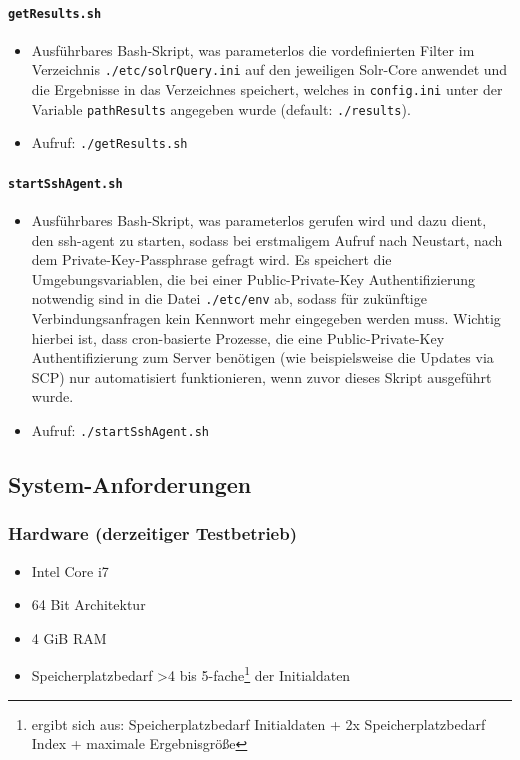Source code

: \documentclass[10pt]{article}
\begin{document}
\paragraph{\texttt{getResults.sh}}
\label{sec:para:getResults}
\begin{itemize}
	\item Ausführbares Bash-Skript, was parameterlos die vordefinierten Filter im Verzeichnis \texttt{./etc/solrQuery.ini} auf den jeweiligen Solr-Core anwendet und die Ergebnisse in das Verzeichnes speichert, welches in \texttt{config.ini} unter der Variable \texttt{pathResults} angegeben wurde (default: \texttt{./results}).
	\item Aufruf: \texttt{./getResults.sh}
\end{itemize}

\begin{minipage}{\linewidth}
\paragraph{\texttt{startSshAgent.sh}}
\label{sec:para:startSshAgent}
\begin{itemize}
	\item Ausführbares Bash-Skript, was parameterlos gerufen wird und dazu dient, den ssh-agent zu starten, sodass bei erstmaligem Aufruf nach Neustart, nach dem Private-Key-Passphrase gefragt wird. Es speichert die Umgebungsvariablen, die bei einer Public-Private-Key Authentifizierung notwendig sind in die Datei \texttt{./etc/env} ab, sodass für zukünftige Verbindungsanfragen kein Kennwort mehr eingegeben werden muss. Wichtig hierbei ist, dass cron-basierte Prozesse, die eine Public-Private-Key Authentifizierung zum Server benötigen (wie beispielsweise die Updates via SCP) nur automatisiert funktionieren, wenn zuvor dieses Skript ausgeführt wurde.
	\item Aufruf: \texttt{./startSshAgent.sh} \\
\end{itemize}
\end{minipage}


\subsection{System-Anforderungen}

\subsubsection{Hardware (derzeitiger Testbetrieb)}
\begin{itemize}
	\item Intel Core i7
	\item 64 Bit Architektur
	\item 4 GiB RAM
	\item Speicherplatzbedarf \textgreater 4 bis 5-fache\footnote{ergibt sich aus: Speicherplatzbedarf Initialdaten + 2x Speicherplatzbedarf Index + maximale Ergebnisgröße} der Initialdaten
\end{itemize}
\end{document}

====

◆ Directions for this task
Hand back every line of the material, exactly, without the pictures.

◆ Response for this exercise
Source code

: \documentclass[10pt]{article}
\begin{document}
\paragraph{\texttt{getResults.sh}}
\label{sec:para:getResults}
\begin{itemize}
	\item Ausführbares Bash-Skript, was parameterlos die vordefinierten Filter im Verzeichnis \texttt{./etc/solrQuery.ini} auf den jeweiligen Solr-Core anwendet und die Ergebnisse in das Verzeichnes speichert, welches in \texttt{config.ini} unter der Variable \texttt{pathResults} angegeben wurde (default: \texttt{./results}).
	\item Aufruf: \texttt{./getResults.sh}
\end{itemize}

\begin{minipage}{\linewidth}
\paragraph{\texttt{startSshAgent.sh}}
\label{sec:para:startSshAgent}
\begin{itemize}
	\item Ausführbares Bash-Skript, was parameterlos gerufen wird und dazu dient, den ssh-agent zu starten, sodass bei erstmaligem Aufruf nach Neustart, nach dem Private-Key-Passphrase gefragt wird. Es speichert die Umgebungsvariablen, die bei einer Public-Private-Key Authentifizierung notwendig sind in die Datei \texttt{./etc/env} ab, sodass für zukünftige Verbindungsanfragen kein Kennwort mehr eingegeben werden muss. Wichtig hierbei ist, dass cron-basierte Prozesse, die eine Public-Private-Key Authentifizierung zum Server benötigen (wie beispielsweise die Updates via SCP) nur automatisiert funktionieren, wenn zuvor dieses Skript ausgeführt wurde.
	\item Aufruf: \texttt{./startSshAgent.sh} \\
\end{itemize}
\end{minipage}


\subsection{System-Anforderungen}

\subsubsection{Hardware (derzeitiger Testbetrieb)}
\begin{itemize}
	\item Intel Core i7
	\item 64 Bit Architektur
	\item 4 GiB RAM
	\item Speicherplatzbedarf \textgreater 4 bis 5-fache\footnote{ergibt sich aus: Speicherplatzbedarf Initialdaten + 2x Speicherplatzbedarf Index + maximale Ergebnisgröße} der Initialdaten
\end{itemize}
\end{document}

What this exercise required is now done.